The number of homeowners and landlords securing new mortgage deals surged in June to the highest level since the aftermath of Liz Truss’s ill-fated mini-budget in October 2022, as falling interest rates encouraged borrowers to refinance.
Figures published by the Bank of England on Tuesday showed that 41,800 people remortgaged with a new lender last month, up slightly from May and the most since the financial turmoil triggered by Truss’s short-lived premiership.
The uptick in remortgaging comes after a series of interest rate cuts by the Bank of England, which has lowered the base rate to 4.25 per cent, down from a peak of 5.25 per cent. In anticipation of further rate cuts, lenders have begun offering more competitive deals, prompting a wave of refinancing among homeowners.
However, the reprieve is not universal. Many borrowers are still on fixed-rate deals taken out during a decade of ultra-low interest rates following the 2008 financial crisis. As these expire, they face a sharp rise in monthly payments. The Bank estimates that 3.6 million borrowers—or 41 per cent of all mortgage holders—will refinance at higher rates over the next three years.
While 28 per cent of these borrowers could actually see lower payments thanks to recent base rate cuts, the rest will likely face steeper monthly costs.
“Existing homeowners emerging from cheap fixed-rate deals secured when interest rates were at rock-bottom are likely to be bracing for higher repayment costs when they eventually refinance,” said Alice Haine, a personal finance analyst at Bestinvest.
The Monetary Policy Committee is expected to reduce the base rate again next week, likely cutting it by a quarter of a percentage point to 4 per cent, which has already exerted downward pressure on new mortgage rates as lenders pre-empt the move.
The effective interest rate on new mortgages fell for the fourth consecutive month, dropping to 4.34 per cent in June from 4.47 per cent in May. This contributed to a rise in new mortgage approvals to 64,200, up from 63,300 the previous month and ahead of analysts’ expectations. Meanwhile, net mortgage lending more than doubled to £5.3 billion, significantly surpassing forecasts.
The data reinforces signs that the housing market is recovering from the slowdown following the end of the stamp duty exemption for first-time buyers in April. Ashley Webb, UK economist at Capital Economics, said that if current momentum continues, house price growth could accelerate to 4 per cent by year-end, up from the current annual pace of 2.1 per cent.
In a separate release, the Bank of England reported that household savings surged in June, with £7.8 billion deposited—the highest monthly increase since January. This was up from £4.3 billion in May and reflects growing caution among consumers amid recent signs of weakening in the labour market.

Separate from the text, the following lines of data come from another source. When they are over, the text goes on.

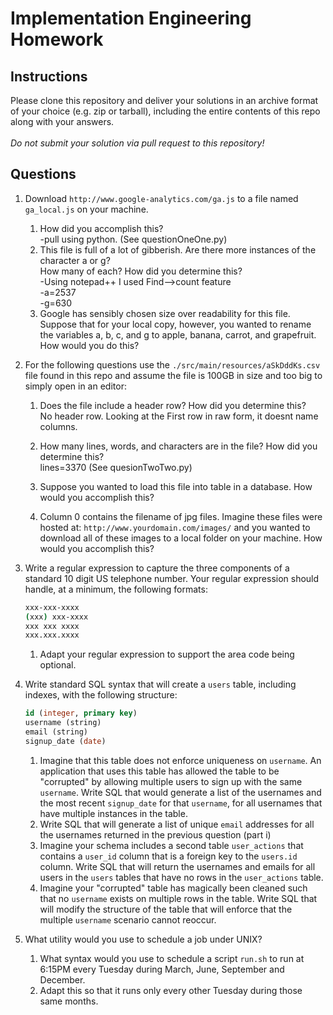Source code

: # Implementation Engineering Homework

## Instructions

Please clone this repository and deliver your solutions in an archive format of your choice
(e.g. zip or tarball), including the entire contents of this repo along with your answers.<br/><br/>
_Do not submit your solution via pull request to this repository!_

## Questions

1. Download `http://www.google-analytics.com/ga.js` to a file named `ga_local.js` on your machine.

    1. How did you accomplish this?
    <br/>-pull using python. (See questionOneOne.py)
    1. This file is full of a lot of gibberish. Are there more instances of the character a or g?<br/>
    How many of each? How did you determine this?
    <br/>-Using notepad++ I used Find-->count feature
    <br/>-a=2537
    <br/>-g=630
    1. Google has sensibly chosen size over readability for this file. Suppose that for your local copy,
    however, you wanted to rename the variables a, b, c, and g to apple, banana, carrot, and grapefruit.
    How would you do this?
    

1. For the following questions use the `./src/main/resources/aSkDddKs.csv` file found in this repo and assume the
file is 100GB in size and too big to simply open in an editor:

    1. Does the file include a header row? How did you determine this?
    <br/>No header row. Looking at the First row in raw form, it doesnt name columns.
    1. How many lines, words, and characters are in the file? How did you determine this?
    <br/>lines=3370 (See quesionTwoTwo.py)
    
    1. Suppose you wanted to load this file into table in a database. How would you accomplish this?
    1. Column 0 contains the filename of jpg files. Imagine these files were hosted at: `http://www.yourdomain.com/images/`
    and you wanted to download all of these images to a local folder on your machine. How would you accomplish this?

1. Write a regular expression to capture the three components of a standard 10 digit US telephone number.
Your regular expression should handle, at a minimum, the following formats:

    ```bash
    xxx-xxx-xxxx
    (xxx) xxx-xxxx
    xxx xxx xxxx
    xxx.xxx.xxxx
    ```

    1. Adapt your regular expression to support the area code being optional.

1. Write standard SQL syntax that will create a `users` table, including indexes, with the following structure:

    ```sql
    id (integer, primary key)
    username (string)
    email (string)
    signup_date (date)
    ```

    1. Imagine that this table does not enforce uniqueness on `username`. An application that uses this table has allowed
    the table to be "corrupted" by allowing multiple users to sign up with the same `username`. Write SQL that would
    generate a list of the usernames and the most recent `signup_date` for that `username`, for all usernames that have
    multiple instances in the table.
    1. Write SQL that will generate a list of unique `email` addresses for all the usernames returned in the previous question
       (part i)
    1. Imagine your schema includes a second table `user_actions` that contains a `user_id` column that is a foreign key
    to the `users.id` column. Write SQL that will return the usernames and emails for all users in the `users` tables that
    have no rows in the `user_actions` table.
    1. Imagine your "corrupted" table has magically been cleaned such that no `username` exists on multiple rows in the table.
    Write SQL that will modify the structure of the table that will enforce that the multiple `username` scenario cannot reoccur.

1. What utility would you use to schedule a job under UNIX?

    1. What syntax would you use to schedule a script `run.sh` to run at 6:15PM every Tuesday during March, June,
    September and December.
    1. Adapt this so that it runs only every other Tuesday during those same months.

Recent figures from the Office for National Statistics suggest that businesses are cutting staff and slowing hiring, which may be fuelling greater saving as workers grow anxious about job security.
Despite these concerns, households borrowed more in June, spending £700 million on credit cards and taking out £1.4 billion in overall consumer credit, up from £900 million in May.
Thomas Pugh, economist at RSM, said the jump in consumer borrowing and remortgaging activity could point to a modest economic rebound in June, following GDP contractions in both April and May.
With interest rates expected to fall further and demand for property returning, the second half of the year may bring renewed strength to the housing market—but for many households, the end of cheap mortgages is only just beginning.